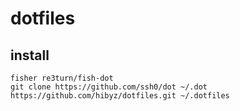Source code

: # dotfiles

## install
```
fisher re3turn/fish-dot
git clone https://github.com/ssh0/dot ~/.dot
https://github.com/hibyz/dotfiles.git ~/.dotfiles
```


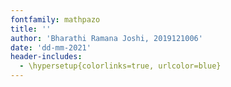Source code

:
 ```yaml
---
fontfamily: mathpazo
title: ''
author: 'Bharathi Ramana Joshi, 2019121006'
date: 'dd-mm-2021'
header-includes:
  - \hypersetup{colorlinks=true, urlcolor=blue}
---
```

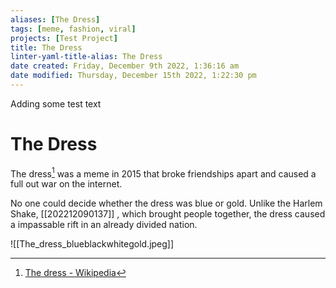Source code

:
 ```yaml
---
aliases: [The Dress]
tags: [meme, fashion, viral]
projects: [Test Project]
title: The Dress
linter-yaml-title-alias: The Dress
date created: Friday, December 9th 2022, 1:36:16 am
date modified: Thursday, December 15th 2022, 1:22:30 pm
---
```


Adding some test text

# The Dress

The dress[^1] was a meme in 2015 that broke friendships apart and caused a full out war on the internet.

No one could decide whether the dress was blue or gold. Unlike the Harlem Shake, [[202212090137]] , which brought people together, the dress caused a impassable rift in an already divided nation.

![[The_dress_blueblackwhitegold.jpeg]]

[^1]: [The dress - Wikipedia](https://en.wikipedia.org/wiki/The_dress)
━━━━━━━━━━━━━━━━━━━━
Activity: Please transcribe each line above exactly, but leave the images out.

Final answer:
Source code

: # dotfiles

## install
```
fisher re3turn/fish-dot
git clone https://github.com/ssh0/dot ~/.dot
https://github.com/hibyz/dotfiles.git ~/.dotfiles
```


Source code

:
 ```yaml
---
fontfamily: mathpazo
title: ''
author: 'Bharathi Ramana Joshi, 2019121006'
date: 'dd-mm-2021'
header-includes:
  - \hypersetup{colorlinks=true, urlcolor=blue}
---
```

Source code

:
 ```yaml
---
aliases: [The Dress]
tags: [meme, fashion, viral]
projects: [Test Project]
title: The Dress
linter-yaml-title-alias: The Dress
date created: Friday, December 9th 2022, 1:36:16 am
date modified: Thursday, December 15th 2022, 1:22:30 pm
---
```


Adding some test text

# The Dress

The dress[^1] was a meme in 2015 that broke friendships apart and caused a full out war on the internet.

No one could decide whether the dress was blue or gold. Unlike the Harlem Shake, [[202212090137]] , which brought people together, the dress caused a impassable rift in an already divided nation.

![[The_dress_blueblackwhitegold.jpeg]]

[^1]: [The dress - Wikipedia](https://en.wikipedia.org/wiki/The_dress)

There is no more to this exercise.